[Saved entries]

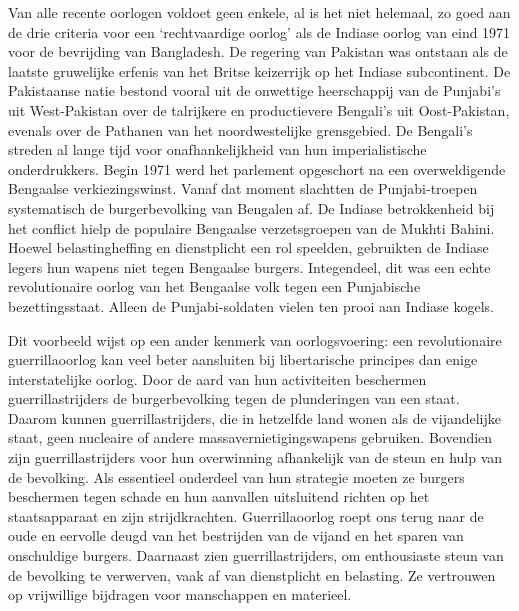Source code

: \documentclass[
  a5paper,
  smalldemyvopaper,10pt,twoside,onecolumn,openright,extrafontsizes,hidelinks]{memoir}
\begin{document}
Van alle recente oorlogen voldoet geen enkele, al is het niet helemaal,
zo goed aan de drie criteria voor een `rechtvaardige oorlog' als de
Indiase oorlog van eind 1971 voor de bevrijding van Bangladesh. De
regering van Pakistan was ontstaan als de laatste gruwelijke erfenis van
het Britse keizerrijk op het Indiase subcontinent. De Pakistaanse natie
bestond vooral uit de onwettige heerschappij van de Punjabi's uit
West-Pakistan over de talrijkere en productievere Bengali's uit
Oost-Pakistan, evenals over de Pathanen van het noordwestelijke
grensgebied. De Bengali's streden al lange tijd voor onafhankelijkheid
van hun imperialistische onderdrukkers. Begin 1971 werd het parlement
opgeschort na een overweldigende Bengaalse verkiezingswinst. Vanaf dat
moment slachtten de Punjabi-troepen systematisch de burgerbevolking van
Bengalen af. De Indiase betrokkenheid bij het conflict hielp de
populaire Bengaalse verzetsgroepen van de Mukhti Bahini. Hoewel
belastingheffing en dienstplicht een rol speelden, gebruikten de Indiase
legers hun wapens niet tegen Bengaalse burgers. Integendeel, dit was een
echte revolutionaire oorlog van het Bengaalse volk tegen een Punjabische
bezettingsstaat. Alleen de Punjabi-soldaten vielen ten prooi aan Indiase
kogels.

Dit voorbeeld wijst op een ander kenmerk van oorlogsvoering: een
revolutionaire guerrillaoorlog kan veel beter aansluiten bij
libertarische principes dan enige interstatelijke oorlog. Door de aard
van hun activiteiten beschermen guerrillastrijders de burgerbevolking
tegen de plunderingen van een staat. Daarom kunnen guerrillastrijders,
die in hetzelfde land wonen als de vijandelijke staat, geen nucleaire of
andere massavernietigingswapens gebruiken. Bovendien zijn
guerrillastrijders voor hun overwinning afhankelijk van de steun en hulp
van de bevolking. Als essentieel onderdeel van hun strategie moeten ze
burgers beschermen tegen schade en hun aanvallen uitsluitend richten op
het staatsapparaat en zijn strijdkrachten. Guerrillaoorlog roept ons
terug naar de oude en eervolle deugd van het bestrijden van de vijand en
het sparen van onschuldige burgers. Daarnaast zien guerrillastrijders,
om enthousiaste steun van de bevolking te verwerven, vaak af van
dienstplicht en belasting. Ze vertrouwen op vrijwillige bijdragen voor
manschappen en materieel.
\end{document}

▶ TASK TO COMPLETE
Going back to the entries above, set down exactly the lines that begin at the one with "Oost-Pakistan, evenals over" and end at the one with "belastingheffing en dienstplicht", both included, and nothing else.

▶ SOLUTION FOR THIS TASK
Oost-Pakistan, evenals over de Pathanen van het noordwestelijke
grensgebied. De Bengali's streden al lange tijd voor onafhankelijkheid
van hun imperialistische onderdrukkers. Begin 1971 werd het parlement
opgeschort na een overweldigende Bengaalse verkiezingswinst. Vanaf dat
moment slachtten de Punjabi-troepen systematisch de burgerbevolking van
Bengalen af. De Indiase betrokkenheid bij het conflict hielp de
populaire Bengaalse verzetsgroepen van de Mukhti Bahini. Hoewel
belastingheffing en dienstplicht een rol speelden, gebruikten de Indiase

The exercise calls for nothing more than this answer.